▼

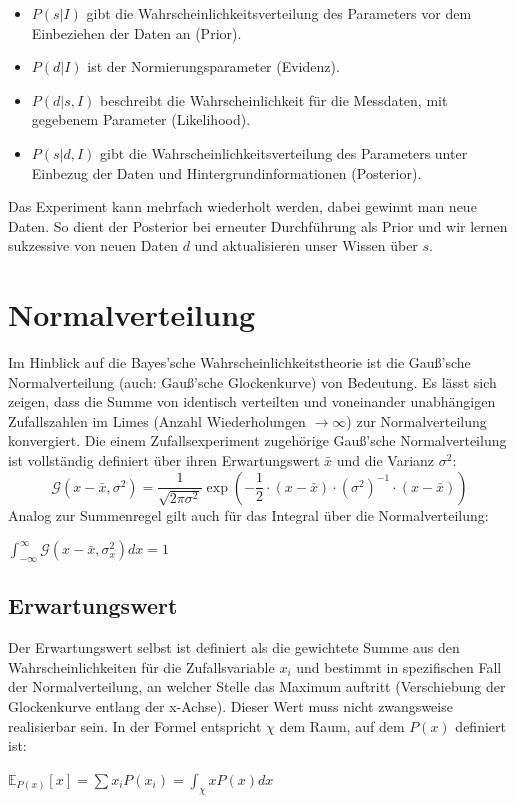 \documentclass[]{dsadokumentation}
\begin{document}
\begin{itemize}
 \item $P(s|I)$ gibt die Wahrscheinlichkeitsverteilung des Parameters vor dem Einbeziehen der Daten an (Prior).
 \item $P(d|I)$ ist der Normierungsparameter (Evidenz).
 \item $P(d|s,I)$ beschreibt die Wahrscheinlichkeit für die Messdaten, mit gegebenem Parameter (Likelihood).
 \item $P(s|d,I)$ gibt die Wahrscheinlichkeitsverteilung des Parameters unter Einbezug der Daten und Hintergrundinformationen (Posterior).
\end{itemize}

Das Experiment kann mehrfach wiederholt werden, dabei gewinnt man neue Daten. So dient der Posterior bei erneuter Durchführung als Prior und wir lernen sukzessive von neuen Daten $d$ und aktualisieren unser Wissen über $s$.

\section{Normalverteilung}

Im Hinblick auf die Bayes'sche Wahrscheinlichkeitstheorie ist die Gauß'sche Normalverteilung (auch: Gauß'sche Glockenkurve) von Bedeutung.
Es lässt sich zeigen, dass die Summe von identisch verteilten und voneinander unabhängigen Zufallszahlen im Limes (Anzahl Wiederholungen $\rightarrow \infty$) zur Normalverteilung konvergiert.
Die einem Zufallsexperiment zugehörige Gauß'sche Normalverteilung ist vollständig definiert über ihren Erwartungswert $\bar{x}$ und die Varianz $\sigma^{2}$:
\[ \mathcal{G} (x - \bar{x}, \sigma^{2}) = \displaystyle\frac{1}{\sqrt{2 \pi \sigma^{2}}} \exp \left(- \displaystyle\frac{1}{2} \cdot (x - \bar{x}) \cdot (\sigma^{2})^{-1} \cdot (x - \bar{x}) \right) \]
Analog zur Summenregel gilt auch für das Integral über die Normalverteilung:
\begin{center} $\int_{- \infty}^{\infty} \mathcal{G} (x - \bar{x}, \sigma _x ^{2}) dx = 1$ \end{center}

\subsection{Erwartungswert}
Der Erwartungswert selbst ist definiert als die gewichtete Summe aus den Wahrscheinlichkeiten für die Zufallsvariable $x _i$ und bestimmt in spezifischen Fall der Normalverteilung, an welcher Stelle das Maximum auftritt (Verschiebung der Glockenkurve entlang der x-Achse). Dieser Wert muss nicht zwangsweise realisierbar sein. In der Formel entspricht $\chi$ dem Raum, auf dem $P(x)$ definiert ist:
\begin{center} $\mathbb{E} _{P(x)} [x] = \sum x _i P(x _i) = \int_{\chi} x P(x) dx$ \end{center}
\end{document}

▲

Exercise requirements: All lines above are to be restated word for word, with pictures excluded.

Your response:
 \documentclass[]{dsadokumentation}
\begin{document}
\begin{itemize}
 \item $P(s|I)$ gibt die Wahrscheinlichkeitsverteilung des Parameters vor dem Einbeziehen der Daten an (Prior).
 \item $P(d|I)$ ist der Normierungsparameter (Evidenz).
 \item $P(d|s,I)$ beschreibt die Wahrscheinlichkeit für die Messdaten, mit gegebenem Parameter (Likelihood).
 \item $P(s|d,I)$ gibt die Wahrscheinlichkeitsverteilung des Parameters unter Einbezug der Daten und Hintergrundinformationen (Posterior).
\end{itemize}

Das Experiment kann mehrfach wiederholt werden, dabei gewinnt man neue Daten. So dient der Posterior bei erneuter Durchführung als Prior und wir lernen sukzessive von neuen Daten $d$ und aktualisieren unser Wissen über $s$.

\section{Normalverteilung}

Im Hinblick auf die Bayes'sche Wahrscheinlichkeitstheorie ist die Gauß'sche Normalverteilung (auch: Gauß'sche Glockenkurve) von Bedeutung.
Es lässt sich zeigen, dass die Summe von identisch verteilten und voneinander unabhängigen Zufallszahlen im Limes (Anzahl Wiederholungen $\rightarrow \infty$) zur Normalverteilung konvergiert.
Die einem Zufallsexperiment zugehörige Gauß'sche Normalverteilung ist vollständig definiert über ihren Erwartungswert $\bar{x}$ und die Varianz $\sigma^{2}$:
\[ \mathcal{G} (x - \bar{x}, \sigma^{2}) = \displaystyle\frac{1}{\sqrt{2 \pi \sigma^{2}}} \exp \left(- \displaystyle\frac{1}{2} \cdot (x - \bar{x}) \cdot (\sigma^{2})^{-1} \cdot (x - \bar{x}) \right) \]
Analog zur Summenregel gilt auch für das Integral über die Normalverteilung:
\begin{center} $\int_{- \infty}^{\infty} \mathcal{G} (x - \bar{x}, \sigma _x ^{2}) dx = 1$ \end{center}

\subsection{Erwartungswert}
Der Erwartungswert selbst ist definiert als die gewichtete Summe aus den Wahrscheinlichkeiten für die Zufallsvariable $x _i$ und bestimmt in spezifischen Fall der Normalverteilung, an welcher Stelle das Maximum auftritt (Verschiebung der Glockenkurve entlang der x-Achse). Dieser Wert muss nicht zwangsweise realisierbar sein. In der Formel entspricht $\chi$ dem Raum, auf dem $P(x)$ definiert ist:
\begin{center} $\mathbb{E} _{P(x)} [x] = \sum x _i P(x _i) = \int_{\chi} x P(x) dx$ \end{center}
\end{document}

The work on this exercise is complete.